Pasażerowie pociągu z Warszawy, który wczoraj o godz. 10 przyjechał na dworzec Łódź Fabryczna, nie kryli zaskoczenia. Wraz z nimi jechała belgijska para książęca Filip i Matylda oraz prawie stu belgijskich biznesmenów. Do pociągu dołączono specjalnie trzy eleganckie wagony dla zagranicznych gości - czytamy w "Dzienniku Łódzkim".
Księżna Matylda na długo przed przyjazdem marzyła o odwiedzeniu łódzkiej "filmówki".
- Księżna bardzo chciała zwiedzić tę legendarną szkołę - potwierdza Pascale Peter z ambasady belgijskiej. - Wojewoda zaproponował wizytę w jednym z domów dziecka, szkole specjalnej, koncert muzyki organowej, ale ona wybrała miejsce, które znane jest w Europie.

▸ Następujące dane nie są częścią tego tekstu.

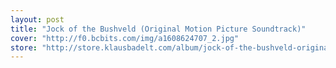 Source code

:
 ```yaml
---
layout: post
title: "Jock of the Bushveld (Original Motion Picture Soundtrack)"
cover: "http://f0.bcbits.com/img/a1608624707_2.jpg"
store: "http://store.klausbadelt.com/album/jock-of-the-bushveld-original-motion-picture-soundtrack?pk=170"
---
```

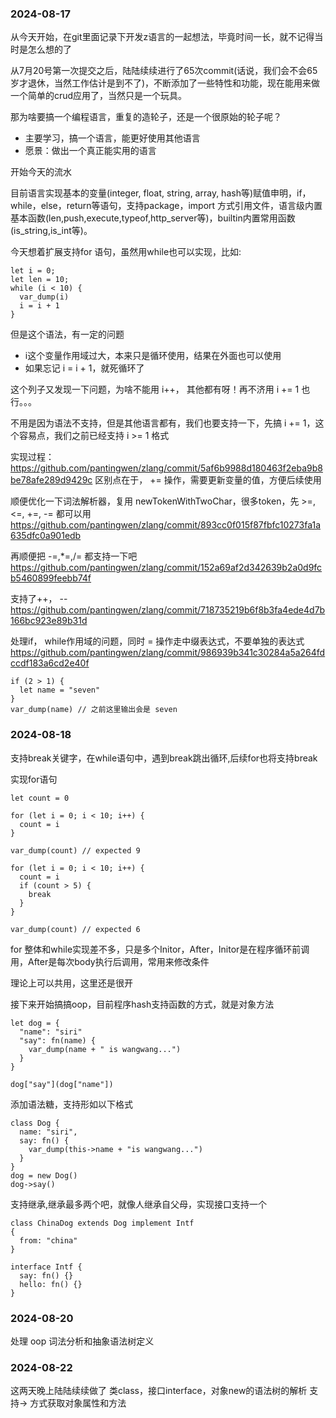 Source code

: ### 2024-08-17
从今天开始，在git里面记录下开发z语言的一起想法，毕竟时间一长，就不记得当时是怎么想的了

从7月20号第一次提交之后，陆陆续续进行了65次commit(话说，我们会不会65岁才退休，当然工作估计是到不了)，不断添加了一些特性和功能，现在能用来做一个简单的crud应用了，当然只是一个玩具。

那为啥要搞一个编程语言，重复的造轮子，还是一个很原始的轮子呢？

* 主要学习，搞一个语言，能更好使用其他语言
* 愿景：做出一个真正能实用的语言


开始今天的流水

目前语言实现基本的变量(integer, float, string, array, hash等)赋值申明，if，while，else，return等语句，支持package，import 方式引用文件，语言级内置基本函数(len,push,execute,typeof,http_server等)，builtin内置常用函数(is_string,is_int等)。

今天想着扩展支持for 语句，虽然用while也可以实现，比如:

```
let i = 0;
let len = 10;
while (i < 10) {
  var_dump(i)
  i = i + 1
}
```
但是这个语法，有一定的问题

* i这个变量作用域过大，本来只是循环使用，结果在外面也可以使用
* 如果忘记 i = i + 1，就死循环了

这个列子又发现一下问题，为啥不能用 i++， 其他都有呀！再不济用 i += 1 也行。。。

不用是因为语法不支持，但是其他语言都有，我们也要支持一下，先搞 i += 1，这个容易点，我们之前已经支持 i >= 1 格式

实现过程：
https://github.com/pantingwen/zlang/commit/5af6b9988d180463f2eba9b8be78afe289d9429c
区别点在于， += 操作，需要更新变量的值，方便后续使用

顺便优化一下词法解析器，复用 newTokenWithTwoChar，很多token，先 >=, <=, +=, -= 都可以用
https://github.com/pantingwen/zlang/commit/893cc0f015f87fbfc10273fa1a635dfc0a901edb

再顺便把 -=,*=,/= 都支持一下吧
https://github.com/pantingwen/zlang/commit/152a69af2d342639b2a0d9fcb5460899feebb74f

支持了++， --
https://github.com/pantingwen/zlang/commit/718735219b6f8b3fa4ede4d7b166bc923e89b31d

处理if， while作用域的问题，同时 = 操作走中缀表达式，不要单独的表达式
https://github.com/pantingwen/zlang/commit/986939b341c30284a5a264fdccdf183a6cd2e40f
```
if (2 > 1) {
  let name = "seven"
}
var_dump(name) // 之前这里输出会是 seven 
```

### 2024-08-18

支持break关键字，在while语句中，遇到break跳出循环,后续for也将支持break

实现for语句
```
let count = 0

for (let i = 0; i < 10; i++) {
  count = i
}

var_dump(count) // expected 9

for (let i = 0; i < 10; i++) {
  count = i
  if (count > 5) {
    break
  }
}

var_dump(count) // expected 6
```
for 整体和while实现差不多，只是多个Initor，After，Initor是在程序循环前调用，After是每次body执行后调用，常用来修改条件

理论上可以共用，这里还是很开

接下来开始搞搞oop，目前程序hash支持函数的方式，就是对象方法

```
let dog = {
  "name": "siri"
  "say": fn(name) {
    var_dump(name + " is wangwang...")
  }
}

dog["say"](dog["name"])
```
添加语法糖，支持形如以下格式

```
class Dog {
  name: "siri",
  say: fn() {
    var_dump(this->name + "is wangwang...")
  }
}
dog = new Dog()
dog->say()
```

支持继承,继承最多两个吧，就像人继承自父母，实现接口支持一个
```
class ChinaDog extends Dog implement Intf
{
  from: "china"
}
```

```
interface Intf {
  say: fn() {}
  hello: fn() {}
}
```

### 2024-08-20
处理 oop 词法分析和抽象语法树定义


### 2024-08-22
这两天晚上陆陆续续做了 类class，接口interface，对象new的语法树的解析
支持-> 方式获取对象属性和方法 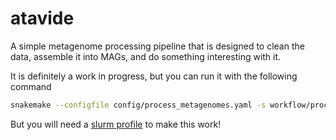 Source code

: # atavide

A simple metagenome processing pipeline that is designed to clean the data, assemble it into MAGs, and do something interesting with it.

It is definitely a work in progress, but you can run it with the following command

```bash
snakemake --configfile config/process_metagenomes.yaml -s workflow/process_metagenomes.snakefile --profile slurm
```

But you will need a [slurm profile](https://fame.flinders.edu.au/blog/2021/08/02/snakemake-profiles-updated) to make this work!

Na powitanie otrzymała kwiaty i medal z okazji 50-lecia "filmówki". Obejrzała etiudę
Romana Polańskiego z 1957 r.
"Dwaj ludzie z szafą" i etiudę Anny Matysik
"Ojdadana". W hali zdjęciowej Matylda spotkała się z profesorem Mieczysławem Jahodą, operatorem, i studentami III roku wydziału operatorskiego. Studenci nakręcili kilka filmowych klapsów z księżną siedzącą na obrotowym krześle.
Na pożegnanie dostała album wydany z okazji 50-lecia szkoły oraz płytę z filmem DVD
"Dwaj ludzie z szafą". W zamian zostawiła swój wpis w księdze pamiątkowej.